## [Work instruction]
Wherever a line in the data below holds "ifac", copy that line.

## [Data for this task]
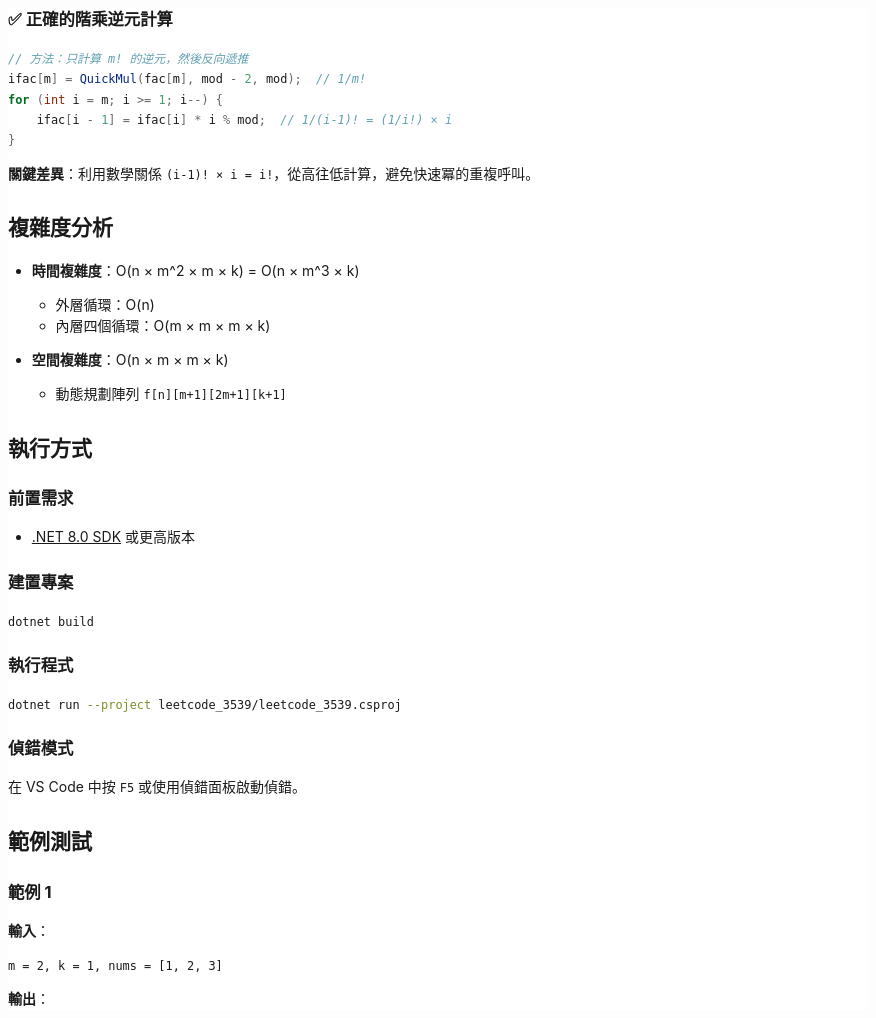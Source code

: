 ### ✅ 正確的階乘逆元計算

```csharp
// 方法：只計算 m! 的逆元，然後反向遞推
ifac[m] = QuickMul(fac[m], mod - 2, mod);  // 1/m!
for (int i = m; i >= 1; i--) {
    ifac[i - 1] = ifac[i] * i % mod;  // 1/(i-1)! = (1/i!) × i
}
```

**關鍵差異**：利用數學關係 `(i-1)! × i = i!`，從高往低計算，避免快速冪的重複呼叫。

## 複雜度分析

- **時間複雜度**：O(n × m^2 × m × k) = O(n × m^3 × k)
  - 外層循環：O(n)
  - 內層四個循環：O(m × m × m × k)
  
- **空間複雜度**：O(n × m × m × k)
  - 動態規劃陣列 `f[n][m+1][2m+1][k+1]`

## 執行方式

### 前置需求

- [.NET 8.0 SDK](https://dotnet.microsoft.com/download/dotnet/8.0) 或更高版本

### 建置專案

```bash
dotnet build
```

### 執行程式

```bash
dotnet run --project leetcode_3539/leetcode_3539.csproj
```

### 偵錯模式

在 VS Code 中按 `F5` 或使用偵錯面板啟動偵錯。

## 範例測試

### 範例 1

**輸入**：

```text
m = 2, k = 1, nums = [1, 2, 3]
```

**輸出**：
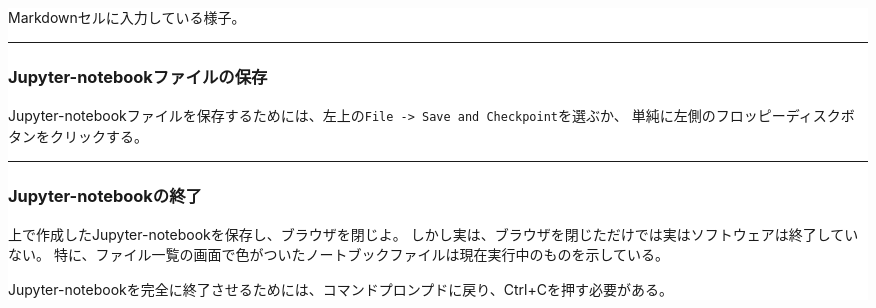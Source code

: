 Markdownセルに入力している様子。

------------------------------------------------------

### Jupyter-notebookファイルの保存

Jupyter-notebookファイルを保存するためには、左上の`File -> Save and Checkpoint`を選ぶか、
単純に左側のフロッピーディスクボタンをクリックする。

------------------------------------------------------

### Jupyter-notebookの終了
上で作成したJupyter-notebookを保存し、ブラウザを閉じよ。
しかし実は、ブラウザを閉じただけでは実はソフトウェアは終了していない。
特に、ファイル一覧の画面で色がついたノートブックファイルは現在実行中のものを示している。

Jupyter-notebookを完全に終了させるためには、コマンドプロンプドに戻り、Ctrl+Cを押す必要がある。


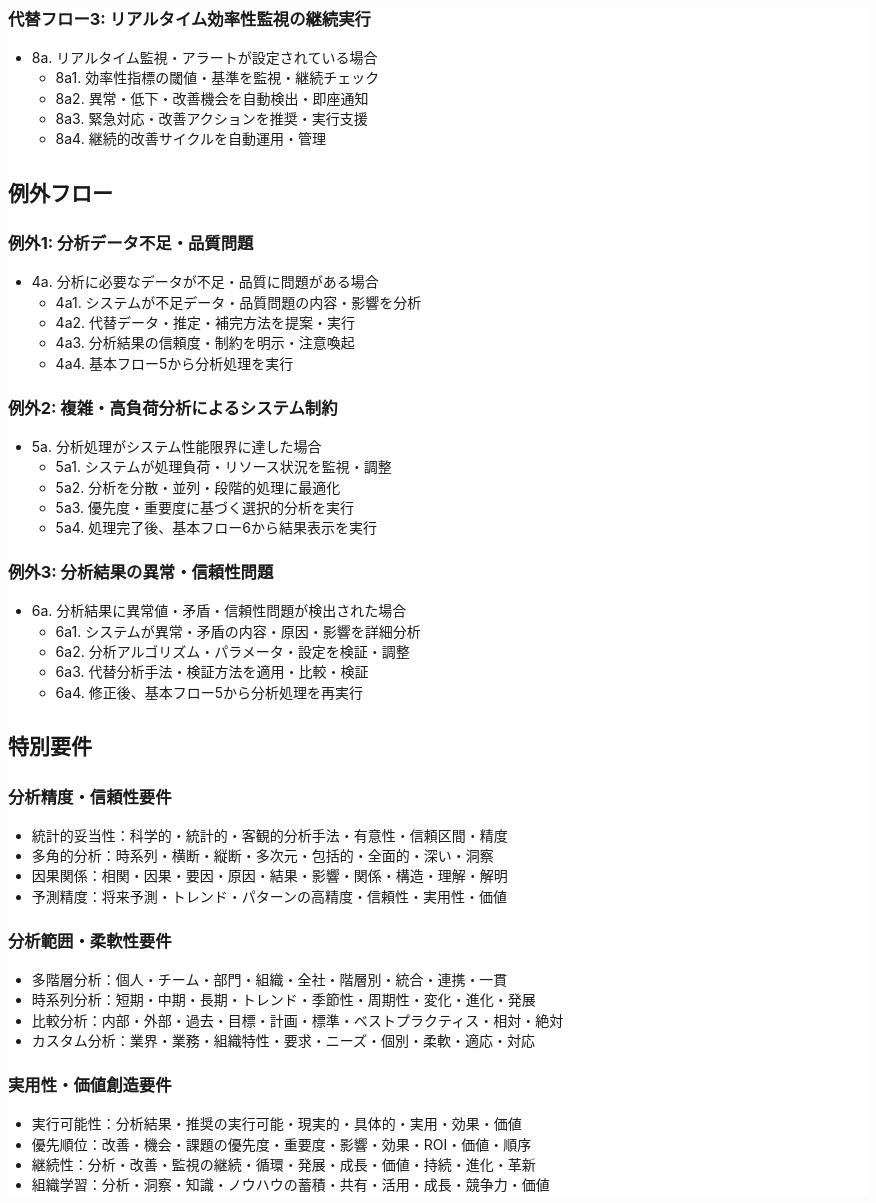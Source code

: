 ### 代替フロー3: リアルタイム効率性監視の継続実行
- 8a. リアルタイム監視・アラートが設定されている場合
  - 8a1. 効率性指標の閾値・基準を監視・継続チェック
  - 8a2. 異常・低下・改善機会を自動検出・即座通知
  - 8a3. 緊急対応・改善アクションを推奨・実行支援
  - 8a4. 継続的改善サイクルを自動運用・管理

## 例外フロー
### 例外1: 分析データ不足・品質問題
- 4a. 分析に必要なデータが不足・品質に問題がある場合
  - 4a1. システムが不足データ・品質問題の内容・影響を分析
  - 4a2. 代替データ・推定・補完方法を提案・実行
  - 4a3. 分析結果の信頼度・制約を明示・注意喚起
  - 4a4. 基本フロー5から分析処理を実行

### 例外2: 複雑・高負荷分析によるシステム制約
- 5a. 分析処理がシステム性能限界に達した場合
  - 5a1. システムが処理負荷・リソース状況を監視・調整
  - 5a2. 分析を分散・並列・段階的処理に最適化
  - 5a3. 優先度・重要度に基づく選択的分析を実行
  - 5a4. 処理完了後、基本フロー6から結果表示を実行

### 例外3: 分析結果の異常・信頼性問題
- 6a. 分析結果に異常値・矛盾・信頼性問題が検出された場合
  - 6a1. システムが異常・矛盾の内容・原因・影響を詳細分析
  - 6a2. 分析アルゴリズム・パラメータ・設定を検証・調整
  - 6a3. 代替分析手法・検証方法を適用・比較・検証
  - 6a4. 修正後、基本フロー5から分析処理を再実行

## 特別要件
### 分析精度・信頼性要件
- 統計的妥当性：科学的・統計的・客観的分析手法・有意性・信頼区間・精度
- 多角的分析：時系列・横断・縦断・多次元・包括的・全面的・深い・洞察
- 因果関係：相関・因果・要因・原因・結果・影響・関係・構造・理解・解明
- 予測精度：将来予測・トレンド・パターンの高精度・信頼性・実用性・価値

### 分析範囲・柔軟性要件
- 多階層分析：個人・チーム・部門・組織・全社・階層別・統合・連携・一貫
- 時系列分析：短期・中期・長期・トレンド・季節性・周期性・変化・進化・発展
- 比較分析：内部・外部・過去・目標・計画・標準・ベストプラクティス・相対・絶対
- カスタム分析：業界・業務・組織特性・要求・ニーズ・個別・柔軟・適応・対応

### 実用性・価値創造要件
- 実行可能性：分析結果・推奨の実行可能・現実的・具体的・実用・効果・価値
- 優先順位：改善・機会・課題の優先度・重要度・影響・効果・ROI・価値・順序
- 継続性：分析・改善・監視の継続・循環・発展・成長・価値・持続・進化・革新
- 組織学習：分析・洞察・知識・ノウハウの蓄積・共有・活用・成長・競争力・価値
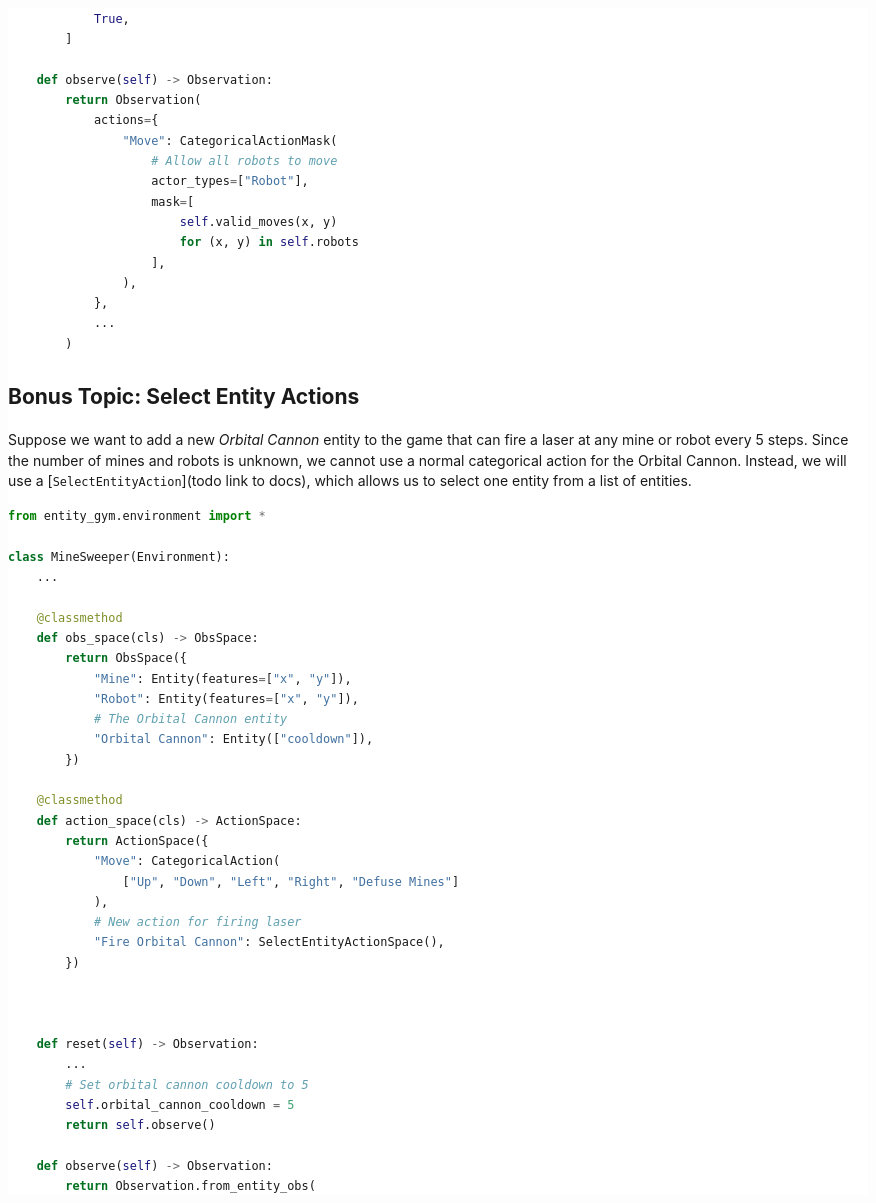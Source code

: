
 ```python
            True,
        ]

    def observe(self) -> Observation:
        return Observation(
            actions={
                "Move": CategoricalActionMask(
                    # Allow all robots to move
                    actor_types=["Robot"],
                    mask=[
                        self.valid_moves(x, y)
                        for (x, y) in self.robots
                    ],
                ),
            },
            ...
        )
```

## Bonus Topic: Select Entity Actions

Suppose we want to add a new _Orbital Cannon_ entity to the game that can fire a laser at any mine or robot every 5 steps.
Since the number of mines and robots is unknown, we cannot use a normal categorical action for the Orbital Cannon.
Instead, we will use a [`SelectEntityAction`](todo link to docs), which allows us to select one entity from a list of entities.


```python
from entity_gym.environment import *

class MineSweeper(Environment):
    ...

    @classmethod
    def obs_space(cls) -> ObsSpace:
        return ObsSpace({
            "Mine": Entity(features=["x", "y"]),
            "Robot": Entity(features=["x", "y"]),
            # The Orbital Cannon entity
            "Orbital Cannon": Entity(["cooldown"]),
        })
    
    @classmethod
    def action_space(cls) -> ActionSpace:
        return ActionSpace({
            "Move": CategoricalAction(
                ["Up", "Down", "Left", "Right", "Defuse Mines"]
            ),
            # New action for firing laser
            "Fire Orbital Cannon": SelectEntityActionSpace(),
        })
    
    

    def reset(self) -> Observation:
        ...
        # Set orbital cannon cooldown to 5
        self.orbital_cannon_cooldown = 5
        return self.observe()
    
    def observe(self) -> Observation:
        return Observation.from_entity_obs(
```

## [Task solution]
ifac[m] = QuickMul(fac[m], mod - 2, mod);  // 1/m!
    ifac[i - 1] = ifac[i] * i % mod;  // 1/(i-1)! = (1/i!) × i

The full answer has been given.